(Given records)
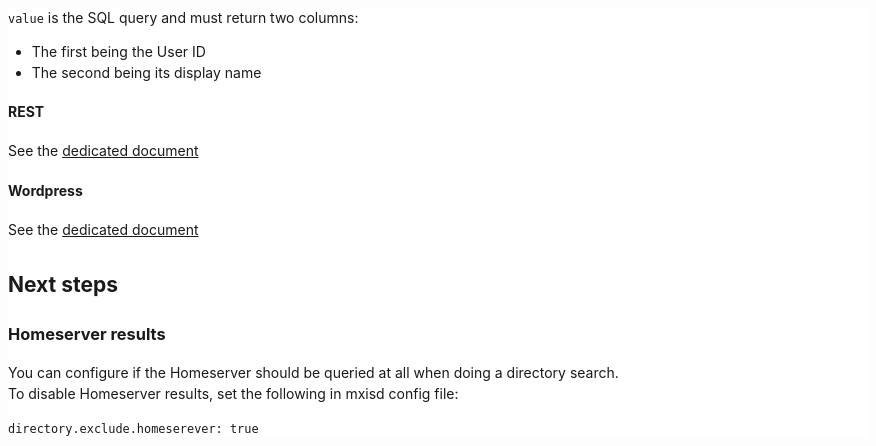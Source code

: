 `value` is the SQL query and must return two columns:
- The first being the User ID
- The second being its display name

#### REST
See the [dedicated document](../backends/rest.md)

#### Wordpress
See the [dedicated document](../backends/wordpress.md)

## Next steps
### Homeserver results
You can configure if the Homeserver should be queried at all when doing a directory search.  
To disable Homeserver results, set the following in mxisd config file:
```
directory.exclude.homeserever: true
```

(Task to carry out) Every line with "results" in it should be copied from the entries above.

(Output)
### Homeserver results
To disable Homeserver results, set the following in mxisd config file:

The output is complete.